Obstetrics: Labour Flashcards
What are the three stages of labour?
First stage (Latent) up to 3/4cm dilatation First stage (Active stage): 4cm - 10cm dilatation Second stage: Full dilatation - delivery of the baby Third stage: Delivery of the baby - expulsion of the placenta and membranes
Describe what happens in the first stage of labour
Latent: Mild irregular uterine contraction, cervix shortens and softens. (can last a few days)
Active: 4cm - full dilatation. There is a slow descent of the presenting part and contractions progressively become more rhythmic and stronger.
When is the second stage of labour considered prolonged?
Nulliparous women: 3 hours with regional anaesthesia, 2 hours without
Multiparous women: 2 hours with regional anaesthesia, 1 hour without.
How long on average does the third stage of labour last?
10 minutes
After how long would you wait in the third stage of labour before you started to make preparations for surgical removal?
1 hour
Is the risk of post partum haemmorrhage higher with expectant or active management of the third stage?
Expectant. Active managment is preferred for lowering the risk of PPH.
What is involved in the active management of the third stage of labour?
Oxytocin 10 units Ergometrine 1ml. Cord clamping and cutting Controlled cord traction Bladder emptying Injection of oxytocin directly into the cord.
What is the difference between braxton hicks contractions and labour contractions?
Braxton hicks contractions are irregular and do not increase in frequency or intensity and resolve with ambulation or change in activity.
Labour contractions are evenly spaced and the time between them gets shorter and shorter and the get more intense and painful over time. The cervix also thins in true labour.
What is the normal fetal position before labour?
Longitudinal lie. Cephalic presentation with the presenting part being the vertex. Head is flexed initially in occipito anterior position and then the head engages in occipito transverse.

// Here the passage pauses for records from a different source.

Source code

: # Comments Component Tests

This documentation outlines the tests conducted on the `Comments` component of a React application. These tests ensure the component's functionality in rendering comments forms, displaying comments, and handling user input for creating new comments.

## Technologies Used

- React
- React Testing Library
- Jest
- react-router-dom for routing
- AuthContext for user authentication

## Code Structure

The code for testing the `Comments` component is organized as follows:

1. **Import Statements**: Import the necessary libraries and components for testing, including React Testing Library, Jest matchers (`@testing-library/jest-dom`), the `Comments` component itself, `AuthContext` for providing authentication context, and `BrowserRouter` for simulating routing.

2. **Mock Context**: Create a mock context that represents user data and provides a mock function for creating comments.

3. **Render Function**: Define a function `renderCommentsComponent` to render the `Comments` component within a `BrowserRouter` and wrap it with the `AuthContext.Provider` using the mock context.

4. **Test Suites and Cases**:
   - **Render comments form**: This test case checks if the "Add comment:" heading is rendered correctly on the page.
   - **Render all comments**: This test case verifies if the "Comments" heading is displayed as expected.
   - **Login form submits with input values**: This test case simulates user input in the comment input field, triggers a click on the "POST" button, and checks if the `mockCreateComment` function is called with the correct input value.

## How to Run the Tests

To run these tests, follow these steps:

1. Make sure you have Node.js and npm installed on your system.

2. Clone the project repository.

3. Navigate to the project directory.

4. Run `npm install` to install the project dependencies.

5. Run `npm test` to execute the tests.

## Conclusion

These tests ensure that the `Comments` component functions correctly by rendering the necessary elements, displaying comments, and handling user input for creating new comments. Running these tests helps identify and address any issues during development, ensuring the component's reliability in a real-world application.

What five parameters are evaluated when looking at the cervix?
Effacement Dilatation Firmness Position Level of the presenting part
What is the bishops score?
Method of grading the position, consistency, dilatation and station of the fetus in the pelvis in order to determine if it is safe to induce labour.
What does a bishops score of less than 5 tell us?
Labour is unlikely to start without induction.
What does a bishops score of between 5 and 9 tell us?
It is likely that induction will be needed
What does a bishops score of more than 9 tell us?
Labour in likely to commence spontaneously
What are the three classical signs that indicate separation of the placenta?
- Uterus contracts, hardens and rises
- Umbilical cord lengthens permanently
- Gush of blood variable in amount.
What physiological mechanisms are in place to maintain haemostasis in labour?
- Tonic contraction - the lattice pattern of the uterine muscles strangulate the blood vessles
- Thromobosis of the torn vessel ends as pregnancy is a hyper coagulable state.
- Myo tamponade - opposition of the anterior and posterior walls.
How long does it take for the tissues to return to the non pregnant state?
~ 6 weeks
What medications are in an epidural anaesthesia?
Levobupvicaine +/- opiate
What the main side effects of epidural anaesthesia?
- Hypotension
- Atonic bladder
- Dural puncture
- Headache
- Back pain
What level of dilatation suggests that there might be a failure to progress in stage 1 of labour?
Nulliparous: Less than 2cm in 4 hours.
Parous: Less that 2cm in 4 hours or slowing in progress
What are the “three p’s” that can cause a failure to progress in labour?
- Powers (Inadequate contractions)
- Passages (short stature/trauma/shape of pelvis)
- Passenger (Large baby, malposition)
What does a partogram emasure?
Fetal heart Amniotic fluid Cervical dilatation Descent Contractions Obstruction/Moulding Materal observations
When is a partogram started?
As soon as the woman enters the labour ward
How is the fetus monitored in a normal first stage of labour?
Intermiitent auscultation of the fetal heart using a pinard stethescope or a doppler ultrasound immediately after a contraction for at least 1 minute every 15 minutes.
What are the indications for a continuous CTG in labour?
- Maternal pulse over 120 bpm on 2 occasions 30 minutes apart
- Temperature of 38 or above on a single reading or above 37.5 on 2 consecutive occasions 1 hour apart.
- Suspected chorioamniotitis or sepsis
- Pain that is different from the pain usually associated with contractions
- Pre term/post dates
- Hypertenion/Pre eclampsia
- Induction
- Epidural
- Diabetes
What is chorioamnionitis?
Inflammation of the fetal membranes (amnion + chrion) due to bacterial infection. It is most associated with prolonged labour and the risk in increased with each vaginal examination that is performed in the final month of pregnancy.
A woman who has had a prolonged labour has a temperature of 39 degrees, a heart rate of 120bpm, a very tender uterus and has passed fouls melling amniotic fluid. What are you worried about?
Chorioamnionitis
How is the fetus monitored in the second stage of a normal labour?
Every 5 minutes during and after a contraction for 1 minute and check maternal pulse at least every 15 minutes.